Exercise: Verbatim copy, pictures excluded: every line from the one with "The idea of" through the final line of the data below, and no other line.

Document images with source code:

▶

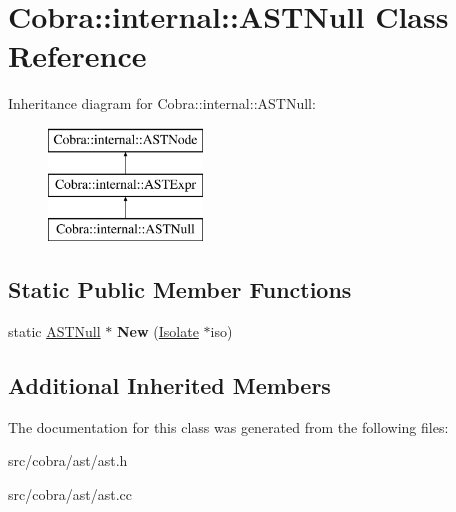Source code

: \hypertarget{class_cobra_1_1internal_1_1_a_s_t_null}{\section{Cobra\+:\+:internal\+:\+:A\+S\+T\+Null Class Reference}
\label{class_cobra_1_1internal_1_1_a_s_t_null}
}
Inheritance diagram for Cobra\+:\+:internal\+:\+:A\+S\+T\+Null\+:\begin{figure}[H]
\begin{center}
\leavevmode
\includegraphics[height=3.000000cm]{class_cobra_1_1internal_1_1_a_s_t_null}
\end{center}
\end{figure}
\subsection*{Static Public Member Functions}
\begin{DoxyCompactItemize}
\item 
\hypertarget{class_cobra_1_1internal_1_1_a_s_t_null_aad52055b58331ec803f10dd00ba147a0}{static \hyperlink{class_cobra_1_1internal_1_1_a_s_t_null}{A\+S\+T\+Null} $\ast$ {\bfseries New} (\hyperlink{class_cobra_1_1internal_1_1_isolate}{Isolate} $\ast$iso)}\label{class_cobra_1_1internal_1_1_a_s_t_null_aad52055b58331ec803f10dd00ba147a0}

\end{DoxyCompactItemize}
\subsection*{Additional Inherited Members}


The documentation for this class was generated from the following files\+:\begin{DoxyCompactItemize}
\item 
src/cobra/ast/ast.\+h\item 
src/cobra/ast/ast.\+cc\end{DoxyCompactItemize}
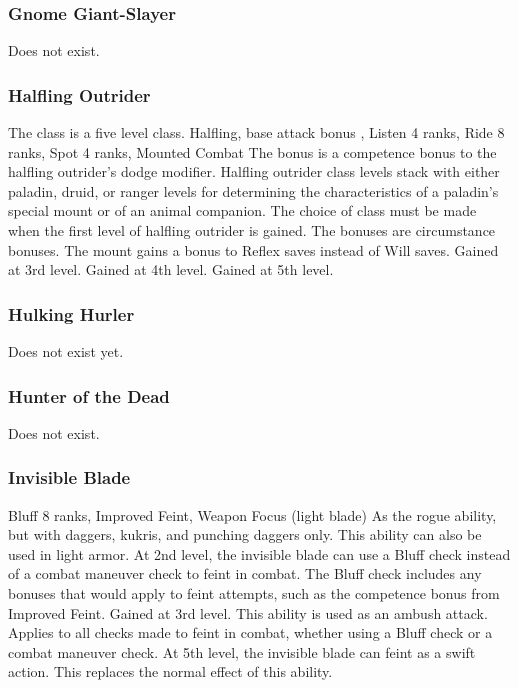 \subsubsection{Gnome Giant-Slayer}
Does not exist.
\subsubsection{Halfling Outrider}
 The class is a five level class.
 Halfling, base attack bonus , Listen 4 ranks, Ride 8 ranks, Spot 4 ranks, Mounted Combat
 The bonus is a competence bonus to the halfling outrider's dodge modifier.
 Halfling outrider class levels stack with either paladin, druid, or ranger levels for determining the characteristics of a paladin's special mount or of an animal companion. The choice of class must be made when the first level of halfling outrider is gained.
 The bonuses are circumstance bonuses. The mount gains a bonus to Reflex saves instead of Will saves.
 Gained at 3rd level.
 Gained at 4th level.
 Gained at 5th level.
\subsubsection{Hulking Hurler}
Does not exist yet.
\subsubsection{Hunter of the Dead}
Does not exist.
\subsubsection{Invisible Blade}
 Bluff 8 ranks, Improved Feint, Weapon Focus (light blade)
 As the rogue ability, but with daggers, kukris, and punching daggers only.
 This ability can also be used in light armor.
 At 2nd level, the invisible blade can use a Bluff check instead of a combat maneuver check to feint in combat. The Bluff check includes any bonuses that would apply to feint attempts, such as the  competence bonus from Improved Feint.
 Gained at 3rd level. This ability is used as an ambush attack.
 Applies to all checks made to feint in combat, whether using a Bluff check or a combat maneuver check.
 At 5th level, the invisible blade can feint as a swift action. This replaces the normal effect of this ability.
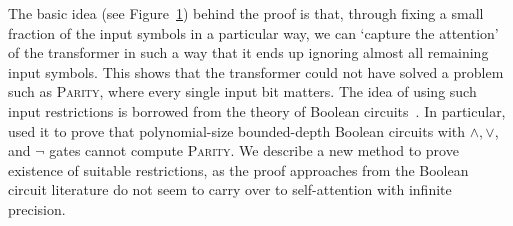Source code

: \documentclass[11pt,a4paper]{article}
\begin{document}
\begin{figure}[ht]
	\label{fig:depth-reduction}
\end{figure}


The basic idea (see Figure~\ref{fig:depth-reduction}) behind the proof is that, through fixing a small fraction of the input symbols in a particular way, we can `capture the attention' of the transformer in such a way that it ends up ignoring almost all remaining input symbols.
This shows that the transformer could not have solved a problem such as \textsc{Parity}, where every single input bit matters.
The idea of using such input restrictions is borrowed from the theory of Boolean circuits~\cite{furst1984parity,yao1986separating,hastad1994optimal}.
In particular, \cite{furst1984parity} used it to prove that polynomial-size bounded-depth Boolean circuits with $\wedge, \vee$, and $\neg$ gates cannot compute \textsc{Parity}.
We describe a new method to prove existence of suitable restrictions, as the proof approaches from the Boolean circuit literature do not seem to carry over to self-attention with infinite precision. %




\end{document}
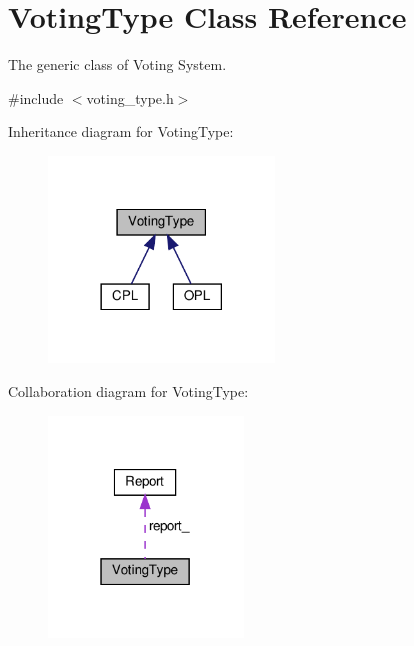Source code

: \hypertarget{classVotingType}{}\section{Voting\+Type Class Reference}
\label{classVotingType}


The generic class of Voting System.  




{\ttfamily \#include $<$voting\+\_\+type.\+h$>$}



Inheritance diagram for Voting\+Type\+:
\nopagebreak
\begin{figure}[H]
\begin{center}
\leavevmode
\includegraphics[width=170pt]{classVotingType__inherit__graph}
\end{center}
\end{figure}


Collaboration diagram for Voting\+Type\+:
\nopagebreak
\begin{figure}[H]
\begin{center}
\leavevmode
\includegraphics[width=147pt]{classVotingType__coll__graph}
\end{center}
\end{figure}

◀

Response to the task:
The idea of using such input restrictions is borrowed from the theory of Boolean circuits~\cite{furst1984parity,yao1986separating,hastad1994optimal}.
In particular, \cite{furst1984parity} used it to prove that polynomial-size bounded-depth Boolean circuits with $\wedge, \vee$, and $\neg$ gates cannot compute \textsc{Parity}.
We describe a new method to prove existence of suitable restrictions, as the proof approaches from the Boolean circuit literature do not seem to carry over to self-attention with infinite precision. %




\end{document}
Source code

: \hypertarget{classVotingType}{}\section{Voting\+Type Class Reference}
\label{classVotingType}


The generic class of Voting System.  




{\ttfamily \#include $<$voting\+\_\+type.\+h$>$}



Inheritance diagram for Voting\+Type\+:
\nopagebreak
\begin{figure}[H]
\begin{center}
\leavevmode
\includegraphics[width=170pt]{classVotingType__inherit__graph}
\end{center}
\end{figure}


Collaboration diagram for Voting\+Type\+:
\nopagebreak
\begin{figure}[H]
\begin{center}
\leavevmode
\includegraphics[width=147pt]{classVotingType__coll__graph}
\end{center}
\end{figure}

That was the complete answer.